Divergent views are welcome at Duke Energy, which Anderson says is building an environment that aims to make everyone feel safe to speak their mind. “If we want to engage with our employees, they need to feel confident giving their opinions, even if they’re provocative.”
Different perspectives are important in a sector navigating several transformative factors, including the rise of the empowered customer. Nurturing an ability to better engage with its customers across seven US states is another key driver for Duke Energy’s push to increase the diversity of its workforce, explains Anderson.
“When our customers’ needs are multifaceted, a diverse employee base is a huge advantage because it replicates the community we serve. Bringing together different skills, disciplines, languages and multiple generations allows us to engage more effectively with our community.”
Anderson says this is helping shift the company’s mindset and prepare it for a changing energy sector. “We’re becoming more adaptive in our approach — we pilot fast and are prepared to fail fast. We’re evolving technology to interact with customers through a multichannel approach.”

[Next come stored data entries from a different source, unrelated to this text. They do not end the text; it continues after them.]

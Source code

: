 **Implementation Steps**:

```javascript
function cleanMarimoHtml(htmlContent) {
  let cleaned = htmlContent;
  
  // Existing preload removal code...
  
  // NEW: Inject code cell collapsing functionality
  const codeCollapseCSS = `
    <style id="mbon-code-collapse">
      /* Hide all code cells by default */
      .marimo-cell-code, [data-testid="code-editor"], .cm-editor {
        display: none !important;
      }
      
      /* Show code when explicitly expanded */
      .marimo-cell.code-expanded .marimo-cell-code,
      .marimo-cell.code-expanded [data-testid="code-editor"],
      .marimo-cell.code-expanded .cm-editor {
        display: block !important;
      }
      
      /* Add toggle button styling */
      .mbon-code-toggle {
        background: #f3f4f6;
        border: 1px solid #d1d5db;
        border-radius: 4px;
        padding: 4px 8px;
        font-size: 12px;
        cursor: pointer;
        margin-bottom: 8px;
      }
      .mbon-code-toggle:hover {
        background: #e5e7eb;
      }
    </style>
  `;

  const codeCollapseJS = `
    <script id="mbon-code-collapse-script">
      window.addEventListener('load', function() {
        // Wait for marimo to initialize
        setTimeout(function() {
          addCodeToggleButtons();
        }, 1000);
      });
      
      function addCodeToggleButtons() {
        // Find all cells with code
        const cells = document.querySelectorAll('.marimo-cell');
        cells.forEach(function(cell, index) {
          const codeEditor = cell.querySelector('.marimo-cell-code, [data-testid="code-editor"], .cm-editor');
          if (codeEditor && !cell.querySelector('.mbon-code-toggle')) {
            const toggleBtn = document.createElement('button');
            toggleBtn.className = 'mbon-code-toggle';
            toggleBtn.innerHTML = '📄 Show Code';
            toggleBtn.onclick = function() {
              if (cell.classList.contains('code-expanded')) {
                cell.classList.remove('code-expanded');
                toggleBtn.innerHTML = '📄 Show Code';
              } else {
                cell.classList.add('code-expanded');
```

Strategic leadership paths for promising women
A clear message from EY research into women in leadership is that it’s difficult to retain and advance women on a pathway from junior to senior levels. With this challenge in mind, Anderson says that one of her top priorities is designing executive leadership paths that aim to identify promising junior women at Duke Energy and accelerate their development. In keeping with the utility’s intentional approach to diversity, these paths are strategic and long term.
“We give these women robust career assignments and a myriad of moves along a leadership pipeline that may span 3, 5 or 10 years. We match each woman’s own plan to specific opportunities, assign her a coach or mentor and, as she progresses, a sponsor who’s been carefully selected to help her develop both professionally and personally.”
The personal element shouldn’t be overlooked, says Anderson. “Experienced women are a great benefit in helping women with less experience navigate potential problems with family — everything from juggling childcare to handling a difficult conversation with your partner about relocating for your career.”
Both female and male mentors have been critical to Anderson’s own career, particularly by pushing her to take on roles for which she didn’t think she was ready.
“Now I tell other women — don’t let your own preconceived ideas limit you in considering opportunities. Run to the fire. Take the risks. I was willing to go to the places where the business needed me — including places where I had no previous interest. Pushing through difficult situations to add value to the business can help you advance.”